Most businesses don't fail overnight. They fail slowly, over months or years, while the founder watches the warning signs and convinces themselves that each one is temporary.
If your business is still alive but you're worried — if something feels wrong but you can't quite articulate what — this article might help. It's a guide to the warning signs that a business is in trouble, what each one actually means, and what you can do about it before the situation becomes irreversible.
This isn't about panic. Some of these signs are present in healthy businesses going through rough patches. But if you recognise several of them simultaneously, or if any of them have persisted for more than a few months, it's time to stop hoping and start acting.

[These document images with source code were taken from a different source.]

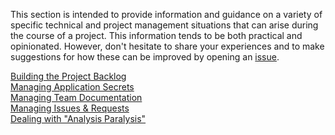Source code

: This section is intended to provide information and guidance on a variety of
specific technical and project management situations that can arise during the
course of a project. This information tends to be both practical and
opinionated. However, don't hesitate to share your experiences and to make
suggestions for how these can be improved by opening an [issue](https://github.com/Chingu-cohorts/pmrok/issues).

[Building the Project Backlog](https://github.com/Chingu-cohorts/pmrok/wiki/Section-A1.-Building-Your-Project-Backlog)<br>
[Managing Application Secrets](https://github.com/Chingu-cohorts/pmrok/wiki/Section-A2.--Managing-Application-Secrets)<br>
[Managing Team Documentation](https://github.com/Chingu-cohorts/pmrok/wiki/Section-A3.-Managing-Team-Documentation)<br>
[Managing Issues & Requests](https://github.com/Chingu-cohorts/pmrok/wiki/Section-A4.-Managing-User-Issues-&-Requests)<br>
[Dealing with "Analysis Paralysis"](https://github.com/Chingu-cohorts/pmrok/wiki/Section-A5.-Dealing-with-%22Analysis-Paralysis%22)<br>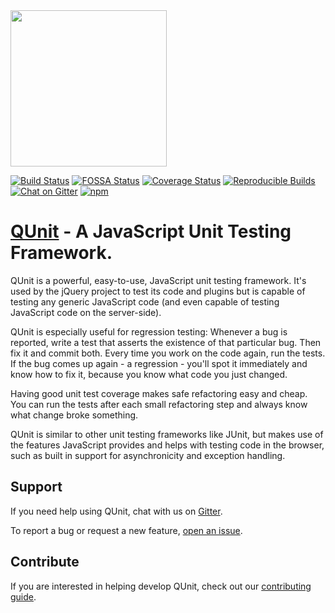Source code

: <img src="/docs/img/QUnit-Logo-Large.png" width="250" height="auto">

[![Build Status](https://travis-ci.com/qunitjs/qunit.svg?branch=master)](https://travis-ci.com/qunitjs/qunit)
[![FOSSA Status](https://app.fossa.io/api/projects/git%2Bhttps%3A%2F%2Fgithub.com%2Fqunitjs%2Fqunit.svg?type=shield)](https://app.fossa.io/projects/git%2Bhttps%3A%2F%2Fgithub.com%2Fqunitjs%2Fqunit?ref=badge_shield)
[![Coverage Status](https://coveralls.io/repos/qunitjs/qunit/badge.svg)](https://coveralls.io/github/qunitjs/qunit)
[![Reproducible Builds](https://img.shields.io/badge/Reproducible_Builds-ok-success?labelColor=1e5b96)](https://reproducible-builds.org/)
[![Chat on Gitter](https://badges.gitter.im/Join%20Chat.svg)](https://gitter.im/qunitjs/qunit?utm_source=badge&utm_medium=badge&utm_campaign=pr-badge&utm_content=badge)
[![npm](https://img.shields.io/npm/v/qunit.svg?style=flat)](https://www.npmjs.com/package/qunit)

# [QUnit](https://qunitjs.com) - A JavaScript Unit Testing Framework.

QUnit is a powerful, easy-to-use, JavaScript unit testing framework. It's used by the jQuery
project to test its code and plugins but is capable of testing any generic
JavaScript code (and even capable of testing JavaScript code on the server-side).

QUnit is especially useful for regression testing: Whenever a bug is reported,
write a test that asserts the existence of that particular bug. Then fix it and
commit both. Every time you work on the code again, run the tests. If the bug
comes up again - a regression - you'll spot it immediately and know how to fix
it, because you know what code you just changed.

Having good unit test coverage makes safe refactoring easy and cheap. You can
run the tests after each small refactoring step and always know what change
broke something.

QUnit is similar to other unit testing frameworks like JUnit, but makes use of
the features JavaScript provides and helps with testing code in the browser, such
as built in support for asynchronicity and exception handling.

## Support

If you need help using QUnit, chat with us on [Gitter](https://gitter.im/qunitjs/qunit).

To report a bug or request a new feature, [open an issue](https://github.com/qunitjs/qunit/issues).

## Contribute

If you are interested in helping develop QUnit, check out our [contributing guide](./CONTRIBUTING.md).
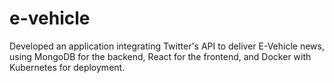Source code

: # e-vehicle
Developed an application integrating Twitter's API to deliver E-Vehicle news, using MongoDB for the backend, React for the frontend, and Docker with Kubernetes for deployment.
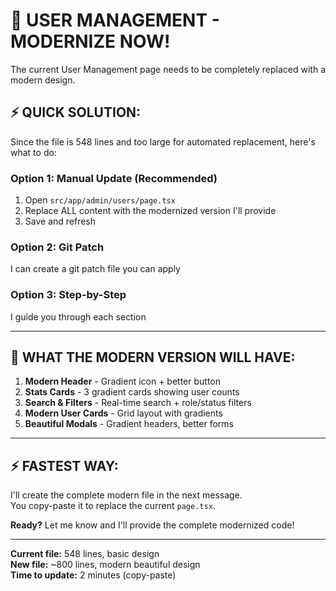 # 🚀 USER MANAGEMENT - MODERNIZE NOW!

The current User Management page needs to be completely replaced with a modern design.

## ⚡ QUICK SOLUTION:

Since the file is 548 lines and too large for automated replacement, here's what to do:

### **Option 1: Manual Update (Recommended)**
1. Open `src/app/admin/users/page.tsx`
2. Replace ALL content with the modernized version I'll provide
3. Save and refresh

### **Option 2: Git Patch**
I can create a git patch file you can apply

### **Option 3: Step-by-Step**
I guide you through each section

---

## 🎨 **WHAT THE MODERN VERSION WILL HAVE:**

1. **Modern Header** - Gradient icon + better button
2. **Stats Cards** - 3 gradient cards showing user counts
3. **Search & Filters** - Real-time search + role/status filters  
4. **Modern User Cards** - Grid layout with gradients
5. **Beautiful Modals** - Gradient headers, better forms

---

## ⚡ **FASTEST WAY:**

I'll create the complete modern file in the next message.  
You copy-paste it to replace the current `page.tsx`.

**Ready?** Let me know and I'll provide the complete modernized code!

---

**Current file:** 548 lines, basic design  
**New file:** ~800 lines, modern beautiful design  
**Time to update:** 2 minutes (copy-paste)
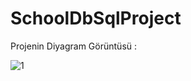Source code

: # SchoolDbSqlProject

Projenin Diyagram Görüntüsü :

![1](https://github.com/oguzhanmuratoglu/SchoolDbSqlProject/assets/116174285/d1782256-3f60-44e9-895d-3097df282895)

Warning sign 1: You're robbing Peter to pay Paul
You're juggling creditors. Paying this week's most urgent invoice with money that should go to next week's obligation. Delaying HMRC to pay staff. Delaying suppliers to pay HMRC. The cash cycle has become a shell game where you're constantly moving money to avoid the most immediate crisis.
What it means: Your business doesn't generate enough cash to meet its obligations as they fall due. This is the textbook definition of cash flow insolvency. It might be temporary — a seasonal dip, a delayed payment from a major customer — but if it's been going on for more than a month or two, it's structural.
What to do: Stop the juggle for a moment and look at the actual numbers. Map out every payment due in the next 90 days against every pound coming in. If there's a gap, calculate its size. Then ask: is this gap closing (seasonal, temporary) or widening (structural)? If it's widening, read: You've run out of cash. A practical survival guide.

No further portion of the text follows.